By far the most famous edition of Shakespeare is the First Folio of 1623, a mammoth undertaking that collected almost all of Shakespeare’s plays for the first time. Throughout the 17th and 18th centuries, however, different printers were hard at work producing editions of individual plays. These were relatively cheap quartos (a smaller format that was ideal for individual plays) that often got bound together with other plays and tracts. Today, relatively few copies of these early editions survive.
A recently launched project, the Shakespeare Census, aims to catalogue all existing copies of 17th-century editions of Shakespeare in libraries across the world. English professors Zachary Lesser (University of Pennsylvania) and Adam Hooks (University of Iowa) developed the project to collect valuable information about the early publication and reception of Shakespeare. If you search the Census, you’ll see that Princeton University Library has 35 copies of individual Shakespeare plays published between 1598 and 1700.
As it’s relatively rare to find significant marks made by early owners within these books, Gabriel Swift (Reference Librarian for Special Collections) and I were delighted when we noticed that the scribbles on the title page of Princeton’s 1691 Julius Caesar were actually inky show-through of four names written among the dramatis personae printed on its verso. Someone who saw the play had recorded the names of the actors playing various parts! We found a ‘Mr. Wilks’ and a ‘Mr. Booth’ — a jarringly familiar combination of names — but of course the murderer of Abraham Lincoln, a member of a lauded family of Shakespearean actors, was a much later figure (he appeared in Julius Caesar in 1864, but not in the role of Brutus).
With more research, we found a different production that included all four actors listed in Princeton’s Julius Caesar: Wilks, Booth, a Mr. Powell and a Mr. Mills. This occurred between 1708 and 1715 in Drury Lane, London (see C. B. Young, Introduction to The New Shakespeare Julius Caesar, Cambridge University Press, 1955, p. xxxvi-xxxvii). These names echoed through the 18th and 19th centuries. Shakespearean acting was a dynastic business, and actors with these names in multiple generations worked on both sides of the Atlantic. If you were a literate book-buying London theater-goer in 1710, you might have read an encouraging review and sought out these actors, or you might have been surprised by their performances and wanted to record the memory. You might have bought a copy of the play and annotated it.
Handwritten records like this one are one way that historians understand how people have enjoyed Shakespeare’s plays in different times and different places. Friends, Romans, countrymen, lend me your ears: If you go to a Broadway show and keep the ticket, or if you attend your daughter’s elementary school concert and underline her name on the program, you’re contributing to the historical record!
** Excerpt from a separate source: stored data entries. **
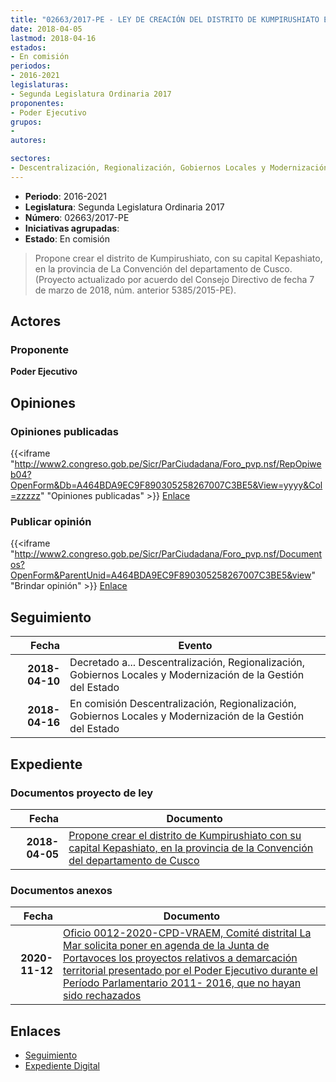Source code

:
 ```yaml
---
title: "02663/2017-PE - LEY DE CREACIÓN DEL DISTRITO DE KUMPIRUSHIATO EN LA PROVINCIA DE LA CONVENCIÓN DEL DEPARTAMENTO DE CUSCO"
date: 2018-04-05
lastmod: 2018-04-16
estados:
- En comisión
periodos:
- 2016-2021
legislaturas:
- Segunda Legislatura Ordinaria 2017
proponentes:
- Poder Ejecutivo
grupos:
- 
autores:

sectores:
- Descentralización, Regionalización, Gobiernos Locales y Modernización de la Gestión del Estado
---
```

- **Periodo**: 2016-2021
- **Legislatura**: Segunda Legislatura Ordinaria 2017
- **Número**: 02663/2017-PE
- **Iniciativas agrupadas**: 
- **Estado**: En comisión

> Propone crear el distrito de Kumpirushiato, con su capital Kepashiato, en la provincia de La Convención del departamento de Cusco.(Proyecto actualizado por acuerdo del Consejo Directivo de fecha 7 de marzo de 2018, núm. anterior 5385/2015-PE).


## Actores

### Proponente

**Poder Ejecutivo**

## Opiniones

### Opiniones publicadas

{{<iframe "http://www2.congreso.gob.pe/Sicr/ParCiudadana/Foro_pvp.nsf/RepOpiweb04?OpenForm&Db=A464BDA9EC9F890305258267007C3BE5&View=yyyy&Col=zzzzz" "Opiniones publicadas" >}}
[Enlace](http://www2.congreso.gob.pe/Sicr/ParCiudadana/Foro_pvp.nsf/RepOpiweb04?OpenForm&Db=A464BDA9EC9F890305258267007C3BE5&View=yyyy&Col=zzzzz)

### Publicar opinión

{{<iframe "http://www2.congreso.gob.pe/Sicr/ParCiudadana/Foro_pvp.nsf/Documentos?OpenForm&ParentUnid=A464BDA9EC9F890305258267007C3BE5&view" "Brindar opinión" >}}
[Enlace](http://www2.congreso.gob.pe/Sicr/ParCiudadana/Foro_pvp.nsf/Documentos?OpenForm&ParentUnid=A464BDA9EC9F890305258267007C3BE5&view)


## Seguimiento

| Fecha | Evento |
|------:|--------|
| **2018-04-10** | Decretado a... Descentralización, Regionalización, Gobiernos Locales y Modernización de la Gestión del Estado |
| **2018-04-16** | En comisión Descentralización, Regionalización, Gobiernos Locales y Modernización de la Gestión del Estado |

## Expediente

### Documentos proyecto de ley

| Fecha | Documento |
|------:|-----------|
| **2018-04-05** | [Propone crear el distrito de Kumpirushiato con su capital Kepashiato, en la provincia de la Convención del departamento de Cusco](http://www.leyes.congreso.gob.pe/Documentos/2016_2021/Proyectos_de_Ley_y_de_Resoluciones_Legislativas/PL0266320180405..pdf) |

### Documentos anexos

| Fecha | Documento |
|------:|-----------|
| **2020-11-12** | [Oficio 0012-2020-CPD-VRAEM, Comité distrital La Mar solicita poner en agenda de la Junta de Portavoces los proyectos relativos a demarcación territorial presentado por el Poder Ejecutivo durante el Período Parlamentario 2011- 2016, que no hayan sido rechazados](http://www.leyes.congreso.gob.pe/Documentos/2016_2021/Oficios/Otras_Instituciones/OFICIO-0012-2020-CPD-VRAEM.pdf) |

## Enlaces

- [Seguimiento](http://www2.congreso.gob.pe/Sicr/TraDocEstProc/CLProLey2016.nsf/f7fff46988ca05b1052578e100829cc7/1488a3130ad7fe520525826700055dc9?OpenDocument)
- [Expediente Digital](http://www2.congreso.gob.pe/Sicr/TraDocEstProc/Expvirt_2011.nsf/visbusqptramdoc1621/02663?opendocument)

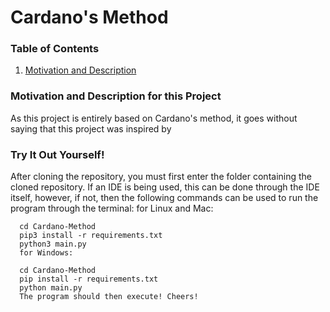 # Cardano's Method

### Table of Contents
1. [Motivation and Description](#motivation-and-description-for-this-project)


### Motivation and Description for this Project
As this project is entirely based on Cardano's method, it goes without saying that this project was inspired by 


### Try It Out Yourself!
After cloning the repository, you must first enter the folder containing the cloned repository. If an IDE is being used, this can be done through the IDE itself, however, if not, then the following commands can be used to run the program through the terminal:
for Linux and Mac:

```
  cd Cardano-Method
  pip3 install -r requirements.txt
  python3 main.py    
  for Windows:
```

```
  cd Cardano-Method
  pip install -r requirements.txt
  python main.py
  The program should then execute! Cheers!
```

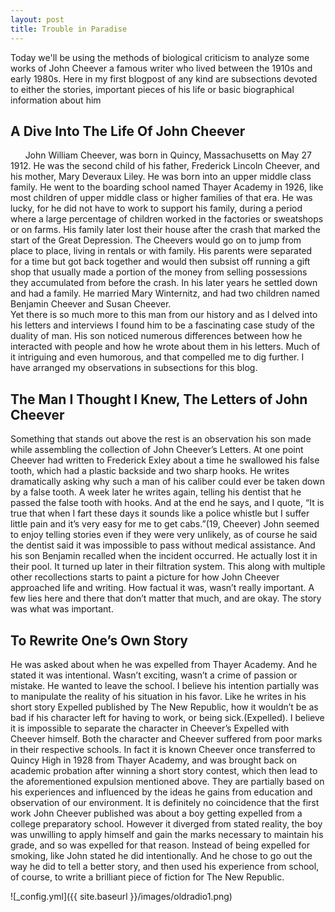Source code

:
 ```yaml
---
layout: post
title: Trouble in Paradise
---
```

<p>Today we'll be using the methods of biological criticism to analyze some works of John Cheever a famous writer who lived between the 1910s and early 1980s. Here in my first blogpost of any kind are subsections devoted to either the stories, important pieces of his life or basic biographical information about him</p>
<h2>A Dive Into The Life Of John Cheever</h2>
<p>&nbsp;&nbsp;&nbsp;&nbsp;&nbsp;&nbsp;John William Cheever, was born in Quincy, Massachusetts on May 27 1912.  He was the second child of his father, Frederick Lincoln Cheever, and his mother, Mary Deveraux Liley.  He was born into an upper middle class family. He went to the boarding school named Thayer Academy in 1926, like most children of upper middle class or higher families of that era. He was lucky, for he did not have to work to support his family, during a period where a large percentage of children worked in the factories or sweatshops or on farms.  His family later lost their house after the crash that marked the start of the Great Depression. The Cheevers would go on to jump from place to place, living in rentals or with family.  His parents were separated for a time but got back together and would then subsist off running a gift shop that usually made a portion of the money from selling possessions they accumulated from before the crash.  In his later years he settled down and had a family. He married Mary Winternitz, and had two children named Benjamin Cheever and Susan Cheever. <br>Yet there is so much more to this man from our history and as I delved into his letters and interviews I found him to be a fascinating case study of the duality of man. His son noticed numerous differences between how he interacted with people and how he wrote about them in his letters.   Much of it intriguing and even humorous, and that compelled me to dig further.  I have arranged my observations in subsections for this blog. </p>
<h2>The Man I Thought I Knew, The Letters of John Cheever</h2>
<p> Something that stands out above the rest is an observation his son made while assembling the collection of John Cheever’s Letters. At one point Cheever had written to Frederick Exley about a time he swallowed his false tooth, which had a plastic backside and two sharp hooks.  He writes dramatically asking why such a man of his caliber could ever be taken down by a false tooth.  A week later he writes again, telling his dentist that he passed the false tooth with hooks. And at the end he says, and I quote, “It is true that when I fart these days it sounds like a police whistle but I suffer little pain and it’s very easy for me to get cabs.”(19, Cheever)  John seemed to enjoy telling stories even if they were very unlikely, as of course he said the dentist said it was impossible to pass without medical assistance.  And his son Benjamin recalled when the incident occurred. He actually lost it in their pool.  It turned up later in their filtration system.  This along with multiple other recollections starts to paint a picture for how John Cheever approached life and writing.  How factual it was, wasn’t really important.  A few lies here and there that don’t matter that much, and are okay. The story was what was important. </p>
<h2>To Rewrite One’s Own Story</h2>
<p>He was asked about when he was expelled from Thayer Academy.  And he stated it was intentional. Wasn’t exciting, wasn’t a crime of passion or mistake.  He wanted to leave the school.  I believe his intention partially was to manipulate the reality of his situation in his favor.  Like he writes in his short story Expelled published by The New Republic, how it wouldn’t be as bad if his character left for having to work, or being sick.(Expelled).  I believe it is impossible to separate the character in Cheever’s Expelled with Cheever himself. Both the character and Cheever suffered from poor marks in their respective schools. In fact it is known Cheever once transferred to Quincy High in 1928 from Thayer Academy, and was brought back on academic probation after winning a short story contest, which then lead to the aforementioned expulsion mentioned above.   They are partially based on his experiences and influenced by the ideas he gains from education and observation of our environment. It is definitely no coincidence that the first work John Cheever published was about a boy getting expelled from a college preparatory school. However it diverged from stated reality, the boy was unwilling to apply himself and gain the marks necessary to maintain his grade, and so was expelled for that reason.  Instead of being expelled for smoking, like John stated he did intentionally.  And he chose to go out the way he did to tell a better story, and then used his experience from school, of course, to write a brilliant piece of fiction for The New Republic.</p>



![_config.yml]({{ site.baseurl }}/images/oldradio1.png)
These are the kinds of discoveries we hope to make when we contribute to a research project like the Shakespeare Census, which aims to enrich our understanding of the literary past. The little detail of the actor identities, which we found three centuries later, helps us imagine the faces of the audience seeing Julius Caesar in 1710, gasping at the sudden flash of the knife, and hearing the now-familiar lines, perhaps for the first time.
Miranda Marraccini is a PhD candidate in Princeton University’s Department of English.